Feeling intrigued after watching Alan Keyes, I wondered what else MSNBC had in store. I switched through the channels, and low and behold, I found Scarborough Country. Right off, Joe Scarborough wasn’t what he is today at all. He was a solid conservative (as I now understand), making common sense conservative points. I found him interesting and engaging. Opposing liberalism had not entered my mind at that time. I still didn’t know anything about liberalism. It was just the things he said sounded very common sense and worthwhile to me. Imagine that at some point, MSNBC had a conservative host on the air. Crazy times, ha?
Exploring my new political universe, I switched through more channels, and one night I found FOX. O’Reilly Factor was on. From the very first night, I was hooked. I abandoned Scarborough. O’Reilly was not just common sense – he was aggressive, and he was a fighter. He was Scarborough on steroids. He wasn’t just talking – he was taking on what he thought to be wrong and unjust.

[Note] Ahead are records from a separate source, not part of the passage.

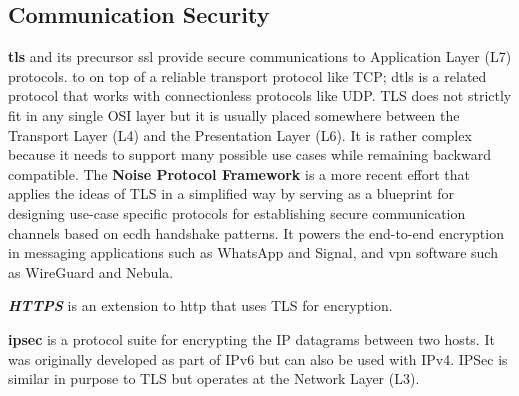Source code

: \hypertarget{communication-security}{%
\subsection{Communication Security}\label{communication-security}}

\textbf{\acrfull{tls}} and its precursor \gls{ssl} provide secure
communications to Application Layer (L7) protocols. to on top of a
reliable transport protocol like TCP; \gls{dtls} is a related protocol
that works with connectionless protocols like UDP. TLS does not strictly
fit in any single OSI layer but it is usually placed somewhere between
the Transport Layer (L4) and the Presentation Layer (L6). It is rather
complex because it needs to support many possible use cases while
remaining backward compatible. 
The \textbf{Noise Protocol Framework} \autocite{noiseDocs} is a more
 recent effort that applies the
ideas of TLS in a simplified way by serving as a blueprint for designing
use-case specific protocols for establishing secure communication
channels based on \gls{ecdh} handshake patterns. It powers the
end-to-end encryption in messaging applications such as WhatsApp and
Signal, and \gls{vpn} software such as WireGuard and Nebula.

\textbf{\emph{HTTPS}} is an extension to \gls{http} that uses TLS for
encryption.


\textbf{\acrfull{ipsec}} is a protocol suite for encrypting the IP
datagrams between two hosts. It was originally developed as part of IPv6
but can also be used with IPv4. IPSec is similar in purpose to TLS but
operates at the Network Layer (L3).




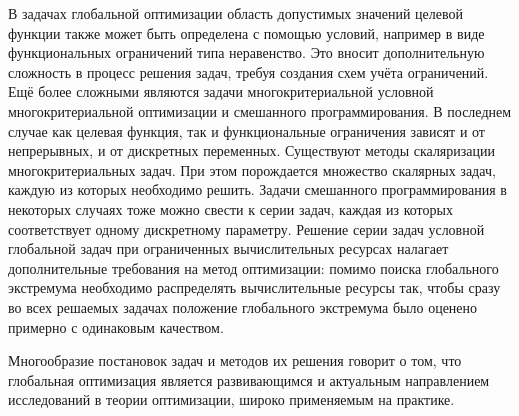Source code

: В задачах глобальной оптимизации область допустимых значений целевой функции также может быть определена
с помощью условий, например в виде функциональных ограничений типа неравенство. Это вносит дополнительную сложность в процесс решения
задач, требуя создания схем учёта ограничений. Ещё более сложными являются задачи многокритериальной условной многокритериальной
оптимизации и смешанного программирования. В последнем случае как целевая функция, так и функциональные ограничения
зависят и от непрерывных, и от дискретных переменных. Существуют методы скаляризации многокритериальных задач.
При этом порождается множество скалярных задач, каждую из которых необходимо решить. Задачи смешанного программирования
в некоторых случаях тоже можно свести к серии задач, каждая из которых соответствует одному дискретному параметру.
Решение серии задач условной глобальной задач при ограниченных вычислительных
ресурсах налагает дополнительные требования на метод оптимизации: помимо поиска глобального экстремума необходимо
распределять вычислительные ресурсы так, чтобы сразу во всех решаемых задачах положение глобального
экстремума было оценено примерно с одинаковым качеством.

Многообразие постановок задач и методов их решения говорит о том, что глобальная оптимизация
является развивающимся и актуальным направлением исследований в теории оптимизации, широко применяемым на практике.






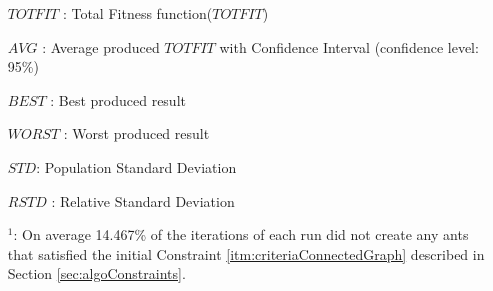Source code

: \begin{sidewaystable}
\begin{itemize}[noitemsep]
    \item[$TOTFIT$ :] Total Fitness function($TOTFIT$)
    \item[$AVG$ :] Average produced $TOTFIT$ with Confidence Interval (confidence level: 95\%)
    \item[$BEST$ :] Best produced result
    \item[$WORST$ :] Worst produced result
    \item[$STD$:] Population Standard Deviation 
    \item[$RSTD$ :] Relative Standard Deviation 
    \item[$^1$:] On average 14.467\% of the iterations of each run did not create any ants that satisfied the initial Constraint \ref{itm:criteriaConnectedGraph} described in Section \vref{sec:algoConstraints}.
    \end{itemize}
    \label{table:pm1}
\end{sidewaystable}

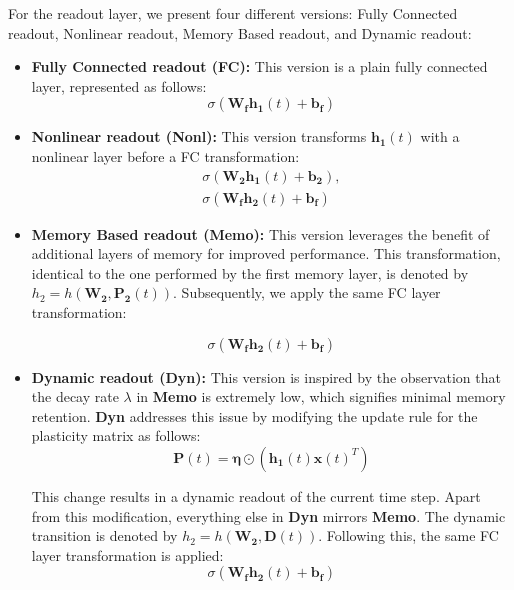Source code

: \documentclass{article}
\begin{document}
For the readout layer, we present four different versions: Fully Connected readout, Nonlinear readout, Memory Based readout, and Dynamic readout:

\begin{itemize}
    \item \textbf{Fully Connected readout (\textbf{FC}):} This version is a plain fully connected layer, represented as follows:
    \begin{equation}
    \sigma\left(\boldsymbol{W_f} \boldsymbol{h_1}(t)+\boldsymbol{b_f}\right)
    \end{equation}
    
    \item \textbf{Nonlinear readout (\textbf{Nonl}):} This version transforms $\boldsymbol{h_1}(t)$ with a nonlinear layer before a FC transformation:
    \begin{align}
    \sigma\left(\boldsymbol{W_2} \boldsymbol{h_1}(t)+\boldsymbol{b_2}\right), \\
    \sigma\left(\boldsymbol{W_f} \boldsymbol{h_2}(t)+\boldsymbol{b_f}\right)
    \end{align}
    
    \item \textbf{Memory Based readout (\textbf{Memo}):} This version leverages the benefit of additional layers of memory for improved performance. This transformation, identical to the one performed by the first memory layer, is denoted by $h_2 = h(\boldsymbol{W_2},\boldsymbol{P_2}(t))$. Subsequently, we apply the same FC layer transformation:

\begin{equation}
\sigma\left(\boldsymbol{W_f} \boldsymbol{h_2}(t)+\boldsymbol{b_f}\right)
\end{equation}

\item \textbf{Dynamic readout (\textbf{Dyn}):} This version is inspired by the observation that the decay rate $\lambda$ in \textbf{Memo} is extremely low, which signifies minimal memory retention. \textbf{Dyn} addresses this issue by modifying the update rule for the plasticity matrix as follows:
\begin{equation}
\boldsymbol{P}(t)= \boldsymbol{\eta} \odot\left(\boldsymbol{h_1}(t) \boldsymbol{x}(t)^T\right)
\end{equation}

This change results in a dynamic readout of the current time step. Apart from this modification, everything else in \textbf{Dyn} mirrors \textbf{Memo}. The dynamic transition is denoted by $h_2 = h(\boldsymbol{W_2},\boldsymbol{D}(t))$. Following this, the same FC layer transformation is applied:
\begin{equation}
\sigma\left(\boldsymbol{W_f} \boldsymbol{h_2}(t)+\boldsymbol{b_f}\right)
\end{equation}
\end{itemize}
\end{document}
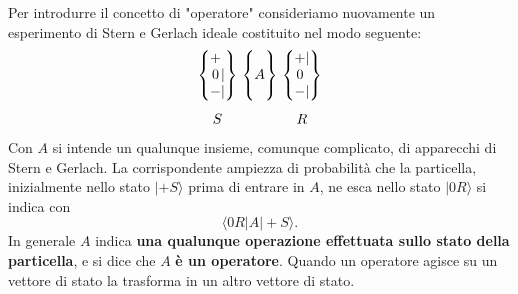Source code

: \documentclass[a4paper,12pt,oneside]{book}
\begin{document}
Per introdurre il concetto di "operatore" consideriamo nuovamente un esperimento di Stern e Gerlach ideale costituito nel modo seguente:
	\begin{equation}
		\begin{matrix}
		\begin{Bmatrix}
 			\makebox[\widthof{$-$}]{$+$}\makebox[\widthof{$|$}]{$\ $} \\ \makebox[\widthof{$-$}]{$0$}|\\ - | 
		\end{Bmatrix} \\[0.7cm]
			S
		\end{matrix} \
		\begin{matrix}
		\begin{Bmatrix}
			 \makebox[\widthof{$A$}]{$\ $}\\ A \\ \makebox[\widthof{$A$}]{$\ $} 
		\end{Bmatrix}  \\[0.7cm]
			\
		\end{matrix}\
		\begin{matrix}
		\begin{Bmatrix}
			\makebox[\widthof{$-$}]{$+$} | \\ \makebox[\widthof{$-$}]{$0$}\makebox[\widthof{$|$}]{$\ $}\\ - | 
		\end{Bmatrix} \\[0.7cm]
			R
		\end{matrix}
	\end{equation}
Con $A$ si intende un qualunque insieme, comunque complicato, di apparecchi di Stern e Gerlach. La corrispondente ampiezza di probabilità che la particella, inizialmente nello stato $| +S \rangle$ prima di entrare in $A$, ne esca nello stato $| 0R \rangle$ si indica con
	\begin{equation}
		\langle 0R|A| +S \rangle .
	\end{equation}
In generale $A$ indica \textbf{una qualunque operazione effettuata sullo stato della particella}, e si dice che $A$ \textbf{è un operatore}. Quando un operatore agisce su un vettore di stato la trasforma in un altro vettore di stato.\\
\end{document}
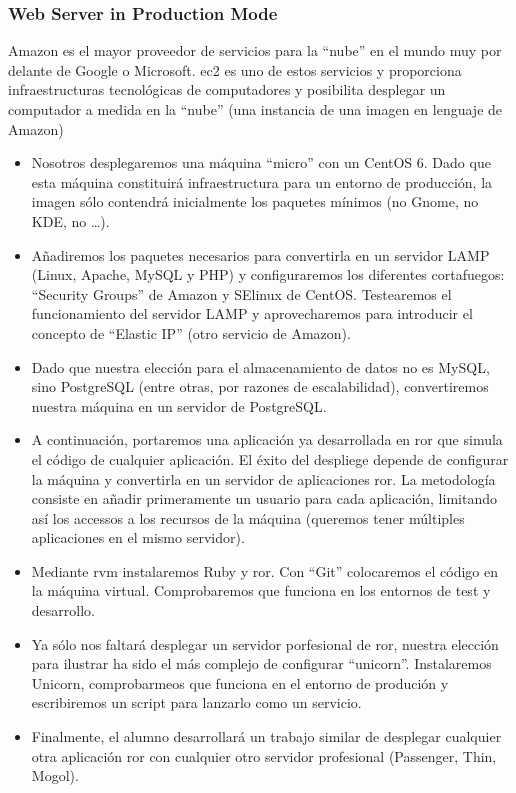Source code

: \documentclass{beamer}
\begin{document}
\begin{frame}
\frametitle{Web Server in Production Mode}
Amazon es el mayor proveedor de servicios para la ``nube'' en el mundo muy por delante de Google o Microsoft.
\acrfull{ec2} es uno de estos servicios y proporciona infraestructuras tecnológicas de computadores y posibilita
desplegar un computador a medida en la ``nube'' (una instancia de una imagen en lenguaje de Amazon)

\begin{itemize}
\item Nosotros desplegaremos una máquina ``micro'' con un CentOS 6.
Dado que esta máquina constituirá infraestructura para un entorno de producción, la imagen sólo contendrá inicialmente los paquetes mínimos (no Gnome, no KDE, no \dots).

\item Añadiremos los paquetes necesarios para convertirla en un servidor LAMP (Linux, Apache, MySQL y PHP) y configuraremos los diferentes cortafuegos: ``Security Groups'' de Amazon y SElinux de CentOS.
Testearemos el funcionamiento del servidor LAMP y aprovecharemos para introducir el concepto de ``Elastic IP'' (otro servicio de Amazon).

\item Dado que nuestra elección para el almacenamiento de datos no es MySQL, sino PostgreSQL (entre otras, por  razones de escalabilidad), convertiremos nuestra máquina en un servidor de PostgreSQL.

\item A continuación, portaremos una aplicación ya desarrollada en \acrfull{ror} que simula el código de cualquier aplicación. El éxito del despliege depende de configurar la máquina y convertirla en un servidor de aplicaciones \acrshort{ror}.
La metodología consiste en añadir primeramente un usuario para cada aplicación, limitando así los accessos a los recursos de la máquina (queremos tener múltiples aplicaciones en el mismo servidor).

\item Mediante \acrfull{rvm} instalaremos Ruby y \acrshort{ror}. Con ``Git''  colocaremos el código en la máquina virtual. Comprobaremos que funciona en los entornos de test y desarrollo.

\item Ya sólo nos faltará desplegar  un servidor porfesional de \acrshort{ror}, nuestra elección para ilustrar ha sido el más complejo de configurar ``unicorn''. Instalaremos Unicorn, comprobarmeos que funciona en el entorno de produción y escribiremos un script para lanzarlo como un servicio.

\item Finalmente, el alumno desarrollará un trabajo similar de desplegar cualquier otra aplicación \acrshort{ror} con cualquier otro servidor profesional (Passenger, Thin, Mogol).

\end{itemize}
\end{frame}
\end{document}
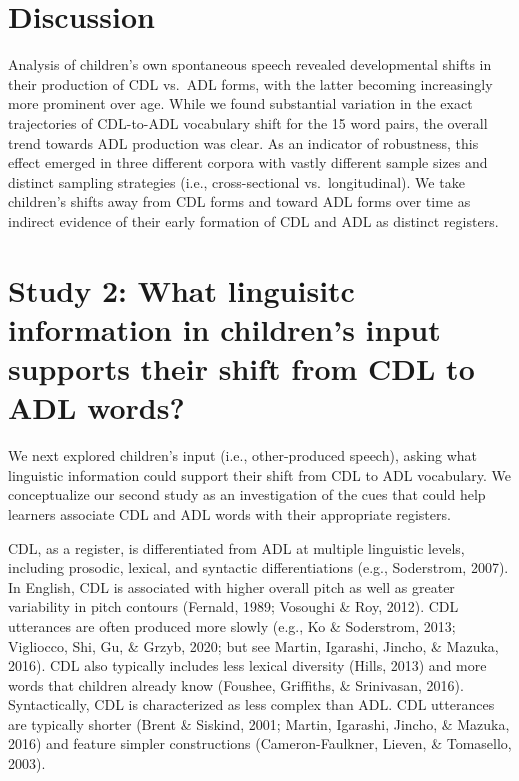 \documentclass[10pt, letterpaper]{article}
\begin{document}
\hypertarget{discussion}{%
\section{Discussion}\label{discussion}}

Analysis of children's own spontaneous speech revealed developmental
shifts in their production of CDL vs.~ADL forms, with the latter
becoming increasingly more prominent over age. While we found
substantial variation in the exact trajectories of CDL-to-ADL vocabulary
shift for the 15 word pairs, the overall trend towards ADL production
was clear. As an indicator of robustness, this effect emerged in three
different corpora with vastly different sample sizes and distinct
sampling strategies (i.e., cross-sectional vs.~longitudinal). We take
children's shifts away from CDL forms and toward ADL forms over time as
indirect evidence of their early formation of CDL and ADL as distinct
registers.

\hypertarget{study-2-what-linguisitc-information-in-childrens-input-supports-their-shift-from-cdl-to-adl-words}{%
\section{Study 2: What linguisitc information in children's input
supports their shift from CDL to ADL
words?}\label{study-2-what-linguisitc-information-in-childrens-input-supports-their-shift-from-cdl-to-adl-words}}

We next explored children's input (i.e., other-produced speech), asking
what linguistic information could support their shift from CDL to ADL
vocabulary. We conceptualize our second study as an investigation of the
cues that could help learners associate CDL and ADL words with their
appropriate registers.

CDL, as a register, is differentiated from ADL at multiple linguistic
levels, including prosodic, lexical, and syntactic differentiations
(e.g., Soderstrom, 2007). In English, CDL is associated with higher
overall pitch as well as greater variability in pitch contours (Fernald,
1989; Vosoughi \& Roy, 2012). CDL utterances are often produced more
slowly (e.g., Ko \& Soderstrom, 2013; Vigliocco, Shi, Gu, \& Grzyb,
2020; but see Martin, Igarashi, Jincho, \& Mazuka, 2016). CDL also
typically includes less lexical diversity (Hills, 2013) and more words
that children already know (Foushee, Griffiths, \& Srinivasan, 2016).
Syntactically, CDL is characterized as less complex than ADL. CDL
utterances are typically shorter (Brent \& Siskind, 2001; Martin,
Igarashi, Jincho, \& Mazuka, 2016) and feature simpler constructions
(Cameron-Faulkner, Lieven, \& Tomasello, 2003).
\end{document}
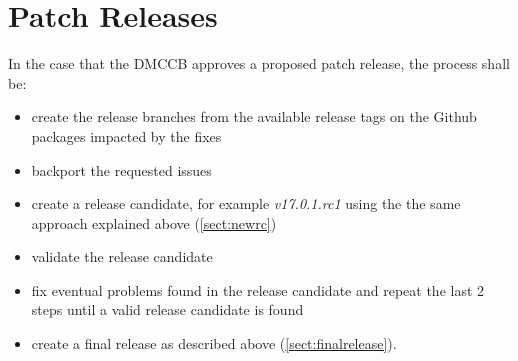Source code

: \newpage

\section{Patch Releases} \label{sect:patchreleases}

In the case that the DMCCB approves a proposed patch release, the process shall be:

\begin{itemize}
\item create the release branches from the available release tags on the Github packages impacted by the fixes
\item backport the requested issues
\item create a release candidate, for example \textit{v17.0.1.rc1} using the the same approach explained above (\ref{sect:newrc})
\item validate the release candidate
\item fix eventual problems found in the release candidate and repeat the last 2 steps until a valid release candidate is found
\item create a final release as described above (\ref{sect:finalrelease}).
\end{itemize}


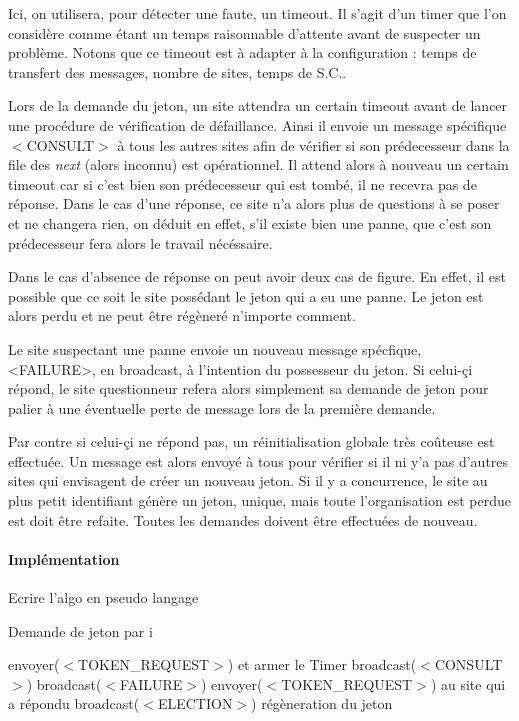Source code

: \documentclass[a4paper,12pt]{article}
\newcommand{\next}{\textit{next} }
\begin{document}
Ici, on utilisera, pour détecter une faute, un timeout. Il s'agit d'un timer que l'on considère comme étant un temps raisonnable d'attente avant de suspecter un problème. Notons que ce timeout est à adapter à la configuration : temps de transfert des messages, nombre de sites, temps de S.C..

Lors de la demande du jeton, un site attendra un certain timeout avant de lancer une procédure de vérification de défaillance. Ainsi il envoie un message spécifique $<$CONSULT$>$ à tous les autres sites afin de vérifier si son prédecesseur dans la file des \next (alors inconnu) est opérationnel. Il attend alors à nouveau un certain timeout car si c'est bien son prédecesseur qui est tombé, il ne recevra pas de réponse.
Dans le cas d'une réponse, ce site n'a alors plus de questions à se poser et ne changera rien, on déduit en effet, s'il existe bien une panne, que c'est son prédecesseur fera alors le travail nécéssaire. 

Dans le cas d'absence de réponse on peut avoir deux cas de figure. En effet, il est possible que ce soit le site possédant le jeton qui a eu une panne. Le jeton est alors perdu et ne peut être régèneré n'importe comment.

Le site suspectant une panne envoie un nouveau message spécfique, <FAILURE>, en broadcast, à l'intention du possesseur du jeton. Si celui-çi répond, le site questionneur refera alors simplement sa demande de jeton pour palier à une éventuelle perte de message lors de la première demande.

Par contre si celui-çi ne répond pas, un réinitialisation globale très coûteuse est effectuée. Un message est alors envoyé à tous pour vérifier si il ni y'a pas d'autres sites qui envisagent de créer un nouveau jeton. Si il y a concurrence, le site au plus petit identifiant génère un jeton, unique, mais toute l'organisation est perdue est doit être refaite. Toutes les demandes doivent être effectuées de nouveau.
 
\paragraph{Implémentation}

Ecrire l'algo en pseudo langage

\begin{algorithm}[t]
\caption{Demande de jeton par i}
\label{algo_naimi_trehel_ext_TK}
\begin{algorithmic}[1]

\STATE envoyer($<$TOKEN\_REQUEST$>$) et armer le Timer
  \STATE broadcast($<$CONSULT$>$)
    \STATE broadcast($<$FAILURE$>$)
      \STATE envoyer($<$TOKEN\_REQUEST$>$) au site qui a répondu
    \ELSE
      \STATE broadcast($<$ELECTION$>$)
	\STATE régèneration du jeton
      \ENDIF
    \ENDIF
  \ENDIF
\ENDIF
\end{algorithmic}
\end{algorithm}
\end{document}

Ever since the first time, and until untimely end of Bill’s FOX career, I don’t think I ever missed one Factor.
For forming my political views, and my ability to formulate them, I have to give special credit to three people: Charles Krauthammer, Bill O’Reilly, and Greg Guttfeld.  To Charles - philosophy.  To Bill - realistic and pragmatic approach to politics.  To Greg - realization that a good joke will change more minds than a long lecture.
And for everything else, thanks to my family.